Anyway, think about it for a while, it's clearly a cool issue in search, and programs and algorithms do not have to visually search things as humans must.
I recommend reading the Stanford paper[0] (page 12), which spells out in a lot of detail exactly what they were doing.
In short, your pathological query would have searched for every document which contained one of your words, discarded those which didn't match all, and then sorted by word proximity. I expect for a literal phase search, there would be a final pass to look for the exact phrase in order.
Yes, it must, let's be exhaustive because we can and because the problem is solvable and because someone must do it.
Have you accidentally searched Google for a long URL and seen it come up? It is actively caching stuff all the time, and that cache just grows and grows, and it must be a pretty beautiful megastructure that you can run queries against.
Google never had stop words. The original lexicon only included the most popular 14 million words (for fast bucketing), and rare words were processed specially.
It did - I had to use plus signs to force them to use them.

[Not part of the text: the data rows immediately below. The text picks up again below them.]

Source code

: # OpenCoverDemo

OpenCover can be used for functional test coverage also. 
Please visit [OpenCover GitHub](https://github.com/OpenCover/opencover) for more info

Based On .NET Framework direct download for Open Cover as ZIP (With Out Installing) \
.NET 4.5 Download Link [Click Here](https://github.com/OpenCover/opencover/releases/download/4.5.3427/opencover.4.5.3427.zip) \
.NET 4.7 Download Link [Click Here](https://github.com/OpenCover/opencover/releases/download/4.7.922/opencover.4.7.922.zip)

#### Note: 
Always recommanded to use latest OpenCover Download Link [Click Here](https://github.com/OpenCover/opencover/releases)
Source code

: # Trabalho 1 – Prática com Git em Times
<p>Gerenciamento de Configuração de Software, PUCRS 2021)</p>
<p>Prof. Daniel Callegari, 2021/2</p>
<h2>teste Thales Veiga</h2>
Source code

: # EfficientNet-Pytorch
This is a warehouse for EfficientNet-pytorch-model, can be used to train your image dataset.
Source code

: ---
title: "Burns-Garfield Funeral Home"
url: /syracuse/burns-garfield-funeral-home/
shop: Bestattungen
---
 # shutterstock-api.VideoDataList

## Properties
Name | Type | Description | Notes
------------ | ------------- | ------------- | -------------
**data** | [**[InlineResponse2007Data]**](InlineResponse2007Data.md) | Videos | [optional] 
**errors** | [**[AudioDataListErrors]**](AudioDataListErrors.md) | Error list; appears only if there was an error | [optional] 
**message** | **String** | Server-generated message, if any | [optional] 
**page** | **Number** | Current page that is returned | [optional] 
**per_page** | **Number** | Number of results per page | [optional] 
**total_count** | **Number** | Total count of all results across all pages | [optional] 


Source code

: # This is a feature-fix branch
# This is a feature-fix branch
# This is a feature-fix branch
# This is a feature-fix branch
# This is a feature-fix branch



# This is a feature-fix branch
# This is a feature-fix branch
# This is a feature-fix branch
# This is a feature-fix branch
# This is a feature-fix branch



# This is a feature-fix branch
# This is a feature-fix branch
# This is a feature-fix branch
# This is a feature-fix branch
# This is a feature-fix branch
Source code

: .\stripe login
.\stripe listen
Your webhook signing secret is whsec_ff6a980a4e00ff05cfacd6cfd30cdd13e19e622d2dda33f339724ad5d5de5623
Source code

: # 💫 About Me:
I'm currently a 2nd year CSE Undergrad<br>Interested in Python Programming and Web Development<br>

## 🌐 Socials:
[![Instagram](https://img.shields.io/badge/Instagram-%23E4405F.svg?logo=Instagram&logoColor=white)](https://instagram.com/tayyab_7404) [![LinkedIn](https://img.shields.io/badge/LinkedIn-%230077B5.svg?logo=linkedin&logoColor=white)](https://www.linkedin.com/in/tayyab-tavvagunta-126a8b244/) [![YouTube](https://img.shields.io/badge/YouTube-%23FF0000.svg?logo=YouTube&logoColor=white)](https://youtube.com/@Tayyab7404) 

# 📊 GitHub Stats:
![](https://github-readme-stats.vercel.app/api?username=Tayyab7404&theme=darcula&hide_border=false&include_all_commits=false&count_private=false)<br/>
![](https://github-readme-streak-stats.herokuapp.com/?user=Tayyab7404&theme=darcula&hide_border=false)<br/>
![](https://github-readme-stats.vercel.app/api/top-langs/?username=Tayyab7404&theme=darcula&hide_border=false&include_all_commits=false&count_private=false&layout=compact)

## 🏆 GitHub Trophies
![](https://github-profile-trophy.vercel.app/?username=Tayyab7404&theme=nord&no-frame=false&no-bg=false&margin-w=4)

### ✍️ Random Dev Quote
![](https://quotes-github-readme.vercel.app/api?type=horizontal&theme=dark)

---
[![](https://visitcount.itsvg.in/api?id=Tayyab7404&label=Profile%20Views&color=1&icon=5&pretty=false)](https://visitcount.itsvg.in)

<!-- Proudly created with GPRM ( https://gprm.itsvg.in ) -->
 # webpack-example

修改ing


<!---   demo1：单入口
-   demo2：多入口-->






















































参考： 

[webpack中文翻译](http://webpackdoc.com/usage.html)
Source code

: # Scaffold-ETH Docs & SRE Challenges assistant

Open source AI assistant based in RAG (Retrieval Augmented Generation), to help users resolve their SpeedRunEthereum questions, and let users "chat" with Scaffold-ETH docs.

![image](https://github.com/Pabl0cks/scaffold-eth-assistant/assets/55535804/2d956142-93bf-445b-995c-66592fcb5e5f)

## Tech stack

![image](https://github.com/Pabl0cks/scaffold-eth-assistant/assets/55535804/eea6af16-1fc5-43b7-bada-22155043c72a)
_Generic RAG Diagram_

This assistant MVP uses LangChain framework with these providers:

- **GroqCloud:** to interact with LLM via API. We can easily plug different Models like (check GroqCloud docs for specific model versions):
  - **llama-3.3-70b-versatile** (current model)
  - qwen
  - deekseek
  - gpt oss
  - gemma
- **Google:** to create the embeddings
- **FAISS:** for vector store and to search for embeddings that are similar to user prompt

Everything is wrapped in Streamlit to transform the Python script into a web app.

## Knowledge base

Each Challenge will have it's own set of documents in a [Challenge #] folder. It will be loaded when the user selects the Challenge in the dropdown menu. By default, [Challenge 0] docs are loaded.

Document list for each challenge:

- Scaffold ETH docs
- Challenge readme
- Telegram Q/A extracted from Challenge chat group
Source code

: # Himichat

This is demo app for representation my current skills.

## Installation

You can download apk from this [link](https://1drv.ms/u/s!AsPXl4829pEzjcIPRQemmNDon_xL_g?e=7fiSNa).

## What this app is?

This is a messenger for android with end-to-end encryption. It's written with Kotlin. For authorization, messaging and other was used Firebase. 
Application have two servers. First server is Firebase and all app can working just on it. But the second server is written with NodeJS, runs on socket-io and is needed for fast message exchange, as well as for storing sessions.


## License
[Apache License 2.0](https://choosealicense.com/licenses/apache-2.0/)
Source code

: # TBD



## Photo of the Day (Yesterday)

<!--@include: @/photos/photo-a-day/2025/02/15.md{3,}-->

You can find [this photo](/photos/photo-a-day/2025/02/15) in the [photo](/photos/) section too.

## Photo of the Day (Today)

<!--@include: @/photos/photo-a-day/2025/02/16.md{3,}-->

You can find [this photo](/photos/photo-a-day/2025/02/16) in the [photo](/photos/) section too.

Normally it ignored those words. I am fairly certain of this detail. I must have found a list of those words - how else would I have found the string "from what it is to a"? I had a list of its stop words.
As you can see, it is Google saying it is ignoring a word because it is too common. It has a list of every site that has that, but that list is huge and it doesn't usually use it.
The query was already published on Quora. I assume that Google did patch the issue. They were simply requesting that it not be posted in a public forum, resulting in the potential for denial of service attacks. It wouldn't have been a statistician making a fuss about their pretty graphs being ruined. The problem was the very real performance impact the queries were having on the service, as thousands of visitors copy/pasted from Quora to see for themselves.
This is why companies like Google have bounties for such things. "Please submit bugs and performance issues privately so we can patch them before you disclose the details publicly and hurt our services - we'll even pay you for your discretion!"
This particular issue was posted on Quora, where anyone could pick it up and participate in what is essentially a denial of service attack (whether or not performed intentionally). It wasn't submitted as a private bug report to Google so they could fix the issue. It was spread in a public forum. I think it's fair for Google to politely ask "a few of your own tests to validate an issue you will submit as a bug report is fine, but please don't disclose to the public until we patch it."
When you operate at the scale of Google, everything is expected to be airtight; outliers should not be possible. It wouldn't surprise me if their monitoring systems are built without the ability to "massage" (ie: manipulate) statistics, as it is a terrible practice. I don't think a statistician who relies on ignoring outliers would last long working for Google. They're not doing their job if the only thing they care about is silencing warnings to make pretty graphs that falsely show everything is running smoothly. Their job is to work with the truth - not manufacture little white lies to appease management.
When that 0.1% - or even 0.001% - are 5-60 second requests, you have a bomb waiting to go off. There really is a massive difference when you are operating at the scale of Google. If the median is 100ms, the maximum acceptable time - 100th percentile - is likely below 200ms. A three nines percentile that is 10x the median isn't a good thing at large scale. Perfect consistency is more important than statistics. A small scale service deployed on my-little-unused-tool.com that receives a few requests/minute is an entirely different ballgame.